Prema Racing (also competing as Prema Powerteam until 2022 and as Prema Orlen Team in the FIA World Endurance Championship) is a motorsport team from Italy. It operates in the FIA Formula 2 Championship and FIA Formula 3 Championship as well as various junior championships. In 2022 the team made its FIA World Endurance Championship and European Le Mans Series entries, beginning the efforts in the endurance racing. The team was founded in 1983 and is located in Grisignano di Zocco, in the Veneto region. Prema has been a talent pool for several Formula 1 junior programs, from Toyota and Renault in the early days to Alpine, Ferrari, McLaren, Mercedes, Red Bull, and Williams in recent years. For 2023, the team will enter nine championships, fielding a total of 28 drivers.

History

Prema Racing started operating in 1983 and joined the Italian Formula 3 Championship the following year. National F3 would be the main proving ground for the team in the early years. Among his first famous alumni stand future Touring Car star Fabrizio Giovanardi, multiple Le Mans winner Dindo Capello and Formula 1 World Champion Jacques Villeneuve. More Italian Formula 3 Championship titles came in 1990 with Roberto Colciago, in 1998 with Donny Crevels and in 1999 with Peter Sundberg. The team also made a one-season attempt at the International Formula 3000 Championship.   

In 1988, the team made its first international foray at the Macau Grand Prix, a competition that would have seen it at the start for the most part of the following decades. 

In 2000, Prema started competing in the modern-era Formula Renault races, winning the Formula Renault 2000 Eurocup Team Championship and the Italian Formula Renault 2000 championship with Ryan Briscoe in 2001. Other notable achievements include winning the 2005 Italian Formula Renault 2000 Championship with future F1 star Kamui Kobayashi. 

In 2003, the team entered the Formula 3 Euro Series and won the inaugural edition with Ryan Briscoe.
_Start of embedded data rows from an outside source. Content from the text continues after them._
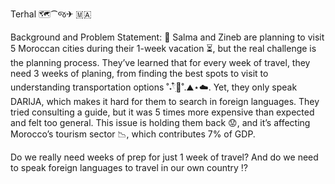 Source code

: Terhal 🗺️⁀જ✈︎ 🇲🇦

Background and Problem Statement: 💢
Salma and Zineb are planning to visit 5 Moroccan cities during their 1-week vacation ⏳, but the real challenge is the planning process. They’ve learned that for every week of travel, they need 3 weeks of planing, from finding the best spots to visit to understanding transportation options ˚˖𓍢ִ໋🍃˚.⛰️⋆☁️. Yet, they only speak DARIJA, which makes it hard for them to search in foreign languages. They tried consulting a guide, but it was 5 times more expensive than expected and felt too general. This issue is holding them back 😟, and it’s affecting Morocco’s tourism sector 📉, which contributes 7% of GDP.

Do we really need weeks of prep for just 1 week of travel? And do we need to speak foreign languages to travel in our own country ⁉️


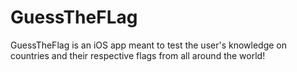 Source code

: # GuessTheFLag
GuessTheFlag is an iOS app meant to test the user's knowledge on countries and their respective flags from all around the world!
In the following years, the team struggled to achieve competitive results but rebounded by claiming the 2011 and 2012 titles with Roberto Mehri and Daniel Juncadella. The series then transitioned into the FIA Formula 3 European Championship, and Prema started almost complete domination, winning all the team titles from 2011 and 2018 and all the driver championships but one. Some of the Champions also went on to become Formula 1 drivers including Esteban Ocon, Lance Stroll, and Mick Schumacher. In 2011, the team claimed its first Macau Grand Prix win with Juncadella.

In the same period, the team started expanding towards the bottom and the top of the junior single-seater ladder. Between 2006 and 2009, the team took part in the World Series Formula V8 3.5 championship with a best placing of fourth in 2008 with Miguel Molina, and also competed in the short-lived Italian and European Formula Abarth championships. 

With the FIA establishing a more strictly-regulated ladder toward Formula 1, Prema progressively expanded to encompass all its steps. While staying active in European Formula 3, the team embraced Formula 4, winning the first two editions of the Italian Formula 4 Championship with Lance Stroll and Ralf Aron. It also entered the GP2 Series in 2016, finishing 1-2 at debut with Red Bull Junior driver Pierre Gasly and Antonio Giovinazzi. In 2017, as the series evolved into the FIA Formula 2 Championship, Prema dominated again with Ferrari Driver Academy's Charles Leclerc claiming seven wins and seven poles en-route to an early title.  

For 2018 FIA Formula 2 Championship campaign the team fielded experienced drivers Sean Gelael and Nyck de Vries. In the 2018 FIA Formula 3 European Championship the team were represented by Ferrari Driver Academy members Marcus Armstrong, Robert Shwartzman and Guanyu Zhou. Their 2016 F3 driver Ralf Aron returned to the F3 team, as well as Mick Schumacher who went on to win the Formula. For their double ADAC and Italian F4 programme they signed Olli Caldwell and Ferrari Academy drivers Enzo Fittipaldi and Gianluca Petecof. Red Bull Junior Jack Doohan is scheduled to race with Prema for selected round in both championships.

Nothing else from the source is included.